Omalizumab therapy in atopic dermatitis: depletion of IgE does not improve the clinical course – a randomized, placebo-controlled and double blind pilot study
Article first published online: 30 JUL 2010
© The Authors • Journal compilation © Blackwell Verlag GmbH, Berlin
JDDG: Journal der Deutschen Dermatologischen Gesellschaft
Volume 8, Issue 12, pages 990–998, December 2010
How to Cite
Heil, P. M., Maurer, D., Klein, B., Hultsch, T. and Stingl, G. (2010), Omalizumab therapy in atopic dermatitis: depletion of IgE does not improve the clinical course – a randomized, placebo-controlled and double blind pilot study. JDDG: Journal der Deutschen Dermatologischen Gesellschaft, 8: 990–998. doi: 10.1111/j.1610-0387.2010.07497.x
- Issue published online: 25 NOV 2010
- Article first published online: 30 JUL 2010
- Submitted: 10.2.2010 | Accepted: 4.6.2010
- atopic dermatitis;
- surface-bound IgE;
- IgE receptor;
- IgE depletion
Background: Our understanding of the pathogenic role of IgE in atopic dermatitis is incomplete. We asked whether blocking free IgE would alter the course of the disease.

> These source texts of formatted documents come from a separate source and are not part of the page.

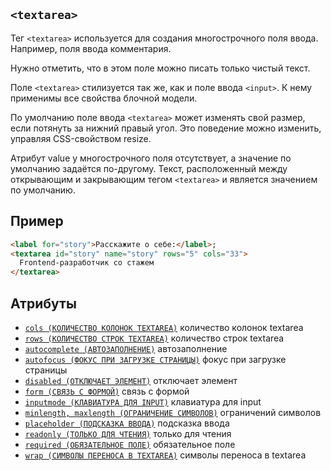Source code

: ## `<textarea>`

Тег `<textarea>` используется для создания многострочного поля ввода. Например, поля ввода комментария.

Нужно отметить, что в этом поле можно писать только чистый текст.

Поле `<textarea>` стилизуется так же, как и поле ввода `<input>`. К нему применимы все свойства блочной модели.

По умолчанию поле ввода `<textarea>` может изменять свой размер, если потянуть за нижний правый угол. Это поведение можно изменить, управляя CSS-свойством resize.

Атрибут value у многострочного поля отсутствует, а значение по умолчанию задаётся по-другому. Текст, расположенный между открывающим и закрывающим тегом `<textarea>` и является значением по умолчанию.

## Пример

```html
<label for="story">Расскажите о себе:</label>;
<textarea id="story" name="story" rows="5" cols="33">
  Frontend-разработчик со стажем
</textarea>
```

## Атрибуты

- [`cols (КОЛИЧЕСТВО КОЛОНОК TEXTAREA)`](<../ATTRIBUTES FORM/cols.md>) количество колонок textarea
- [`rows (КОЛИЧЕСТВО СТРОК TEXTAREA)`](<../ATTRIBUTES FORM/rows.md>) количество строк textarea
- [`autocomplete (АВТОЗАПОЛНЕНИЕ)`](<../ATTRIBUTES FORM/autocomplete.md>) автозаполнение
- [`autofocus (ФОКУС ПРИ ЗАГРУЗКЕ СТРАНИЦЫ)`](<../ATTRIBUTES FORM/autofocus.md>) фокус при загрузке страницы
- [`disabled (ОТКЛЮЧАЕТ ЭЛЕМЕНТ)`](<../ATTRIBUTES FORM/disabled.md>) отключает элемент
- [`form (СВЯЗЬ С ФОРМОЙ)`](<../ATTRIBUTES FORM/form.md>) связь с формой
- [`inputmode (КЛАВИАТУРА ДЛЯ INPUT)`](<../ATTRIBUTES FORM/inputmode.md>) клавиатура для input
- [`minlength, maxlength (ОГРАНИЧЕНИЕ СИМВОЛОВ)`](<../ATTRIBUTES FORM/minlength, maxlength.md>) ограничений символов
- [`placeholder (ПОДСКАЗКА ВВОДА)`](<../ATTRIBUTES FORM/placeholder.md>) подсказка ввода
- [`readonly (ТОЛЬКО ДЛЯ ЧТЕНИЯ)`](<../ATTRIBUTES FORM/readonly.md>) только для чтения
- [`required (ОБЯЗАТЕЛЬНОЕ ПОЛЕ)`](<../ATTRIBUTES FORM/required.md>) обязательное поле
- [`wrap (СИМВОЛЫ ПЕРЕНОСА В TEXTAREA)`](<../ATTRIBUTES FORM/wrap.md>) символы переноса в textarea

Patients and Methods: We administered either omalizumab, a humanized monoclonal mouse antibody against IgE, or placebo subcutaneously for 16 weeks to 20 atopic dermatitis patients and measured immunological and clinical disease parameters.

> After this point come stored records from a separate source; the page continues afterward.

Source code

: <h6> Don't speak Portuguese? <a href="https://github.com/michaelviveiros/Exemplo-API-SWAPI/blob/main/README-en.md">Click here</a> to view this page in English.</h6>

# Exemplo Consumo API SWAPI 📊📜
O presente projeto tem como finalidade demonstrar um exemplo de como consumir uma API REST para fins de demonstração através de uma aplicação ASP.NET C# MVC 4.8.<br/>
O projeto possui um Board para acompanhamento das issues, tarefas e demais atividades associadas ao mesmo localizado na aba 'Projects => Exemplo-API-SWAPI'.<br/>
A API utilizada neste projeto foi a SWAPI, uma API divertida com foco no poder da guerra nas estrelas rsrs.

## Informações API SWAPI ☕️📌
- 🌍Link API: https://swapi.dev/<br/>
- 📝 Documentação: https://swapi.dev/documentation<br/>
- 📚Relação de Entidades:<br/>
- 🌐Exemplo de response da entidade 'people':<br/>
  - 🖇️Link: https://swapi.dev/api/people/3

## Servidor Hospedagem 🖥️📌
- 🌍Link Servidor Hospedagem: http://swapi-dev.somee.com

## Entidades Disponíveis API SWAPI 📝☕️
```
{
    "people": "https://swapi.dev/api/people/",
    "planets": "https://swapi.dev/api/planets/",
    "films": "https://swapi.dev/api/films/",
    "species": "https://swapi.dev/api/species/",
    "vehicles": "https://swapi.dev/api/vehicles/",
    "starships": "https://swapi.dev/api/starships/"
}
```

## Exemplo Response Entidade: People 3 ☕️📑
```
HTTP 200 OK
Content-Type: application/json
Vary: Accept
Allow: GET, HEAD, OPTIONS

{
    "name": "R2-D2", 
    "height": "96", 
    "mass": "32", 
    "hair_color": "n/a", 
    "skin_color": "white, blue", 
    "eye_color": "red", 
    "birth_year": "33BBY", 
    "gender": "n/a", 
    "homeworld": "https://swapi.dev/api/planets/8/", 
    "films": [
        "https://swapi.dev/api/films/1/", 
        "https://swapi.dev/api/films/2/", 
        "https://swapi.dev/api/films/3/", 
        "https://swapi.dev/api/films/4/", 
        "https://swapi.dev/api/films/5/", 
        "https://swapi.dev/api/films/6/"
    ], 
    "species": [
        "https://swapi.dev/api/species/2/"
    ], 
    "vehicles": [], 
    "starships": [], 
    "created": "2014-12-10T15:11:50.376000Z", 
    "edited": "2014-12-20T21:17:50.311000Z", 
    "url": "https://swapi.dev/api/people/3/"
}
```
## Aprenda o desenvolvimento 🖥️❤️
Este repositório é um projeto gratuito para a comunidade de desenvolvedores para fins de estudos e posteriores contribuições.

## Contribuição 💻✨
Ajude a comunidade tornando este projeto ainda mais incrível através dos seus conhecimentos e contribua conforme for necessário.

Results: Omalizumab (I) reduced free serum IgE, (II) lowered surface IgE and FcɛRI expression on different peripheral blood mononuclear cells, (III) reduced the saturation of FcɛRI with IgE, (IV) increased the number of free FcɛRI and (V) lowered the number of IgE+, but not of FcɛRI+ cells in skin. The in vivo relevance of these results is evidenced by the increase in the threshold allergen concentration required to give a type I hypersensitivity reaction in the titrated skin test. While not significantly altering the clinical disease parameters, omalizumab treatment led to an improvement of the atopy patch test results in single patients, i.e. an eczematous reaction upon epicutaneous allergen challenge.
Conclusions: The interference with immediate and delayed type skin tests may imply that a therapeutic benefit of omalizumab treatment, if present at all, would be seen in patients with acute rather than chronic forms of the disease.